When every entry has been read, print each one back exactly.

***** The input *****

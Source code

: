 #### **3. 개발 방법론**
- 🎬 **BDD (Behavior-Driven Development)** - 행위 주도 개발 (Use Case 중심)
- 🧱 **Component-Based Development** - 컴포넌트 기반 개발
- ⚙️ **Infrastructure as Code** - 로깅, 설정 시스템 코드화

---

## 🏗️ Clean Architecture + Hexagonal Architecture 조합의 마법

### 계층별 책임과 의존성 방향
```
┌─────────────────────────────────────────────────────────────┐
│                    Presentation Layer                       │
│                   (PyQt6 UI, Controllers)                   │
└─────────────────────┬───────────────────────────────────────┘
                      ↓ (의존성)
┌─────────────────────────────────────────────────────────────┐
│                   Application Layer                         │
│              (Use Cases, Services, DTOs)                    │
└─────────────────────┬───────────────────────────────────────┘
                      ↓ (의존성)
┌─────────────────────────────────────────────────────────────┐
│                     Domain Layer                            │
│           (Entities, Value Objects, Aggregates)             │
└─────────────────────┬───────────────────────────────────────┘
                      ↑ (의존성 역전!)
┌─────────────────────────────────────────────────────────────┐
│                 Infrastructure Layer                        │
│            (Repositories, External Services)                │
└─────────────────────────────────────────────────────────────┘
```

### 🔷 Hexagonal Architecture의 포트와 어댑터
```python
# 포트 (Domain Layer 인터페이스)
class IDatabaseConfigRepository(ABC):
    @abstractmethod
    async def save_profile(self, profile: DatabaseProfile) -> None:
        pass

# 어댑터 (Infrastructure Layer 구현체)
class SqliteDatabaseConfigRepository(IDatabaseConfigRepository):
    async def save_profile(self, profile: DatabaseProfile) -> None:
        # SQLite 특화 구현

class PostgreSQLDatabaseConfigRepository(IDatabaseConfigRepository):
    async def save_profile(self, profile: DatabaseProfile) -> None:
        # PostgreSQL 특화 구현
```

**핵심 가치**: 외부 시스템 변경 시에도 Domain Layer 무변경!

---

*****

> [Task response]:
Source code

: #### **3. 개발 방법론**
- 🎬 **BDD (Behavior-Driven Development)** - 행위 주도 개발 (Use Case 중심)
- 🧱 **Component-Based Development** - 컴포넌트 기반 개발
- ⚙️ **Infrastructure as Code** - 로깅, 설정 시스템 코드화

---

## 🏗️ Clean Architecture + Hexagonal Architecture 조합의 마법

### 계층별 책임과 의존성 방향
```
┌─────────────────────────────────────────────────────────────┐
│                    Presentation Layer                       │
│                   (PyQt6 UI, Controllers)                   │
└─────────────────────┬───────────────────────────────────────┘
                      ↓ (의존성)
┌─────────────────────────────────────────────────────────────┐
│                   Application Layer                         │
│              (Use Cases, Services, DTOs)                    │
└─────────────────────┬───────────────────────────────────────┘
                      ↓ (의존성)
┌─────────────────────────────────────────────────────────────┐
│                     Domain Layer                            │
│           (Entities, Value Objects, Aggregates)             │
└─────────────────────┬───────────────────────────────────────┘
                      ↑ (의존성 역전!)
┌─────────────────────────────────────────────────────────────┐
│                 Infrastructure Layer                        │
│            (Repositories, External Services)                │
└─────────────────────────────────────────────────────────────┘
```

### 🔷 Hexagonal Architecture의 포트와 어댑터
```python
# 포트 (Domain Layer 인터페이스)
class IDatabaseConfigRepository(ABC):
    @abstractmethod
    async def save_profile(self, profile: DatabaseProfile) -> None:
        pass

# 어댑터 (Infrastructure Layer 구현체)
class SqliteDatabaseConfigRepository(IDatabaseConfigRepository):
    async def save_profile(self, profile: DatabaseProfile) -> None:
        # SQLite 특화 구현

class PostgreSQLDatabaseConfigRepository(IDatabaseConfigRepository):
    async def save_profile(self, profile: DatabaseProfile) -> None:
        # PostgreSQL 특화 구현
```

**핵심 가치**: 외부 시스템 변경 시에도 Domain Layer 무변경!

---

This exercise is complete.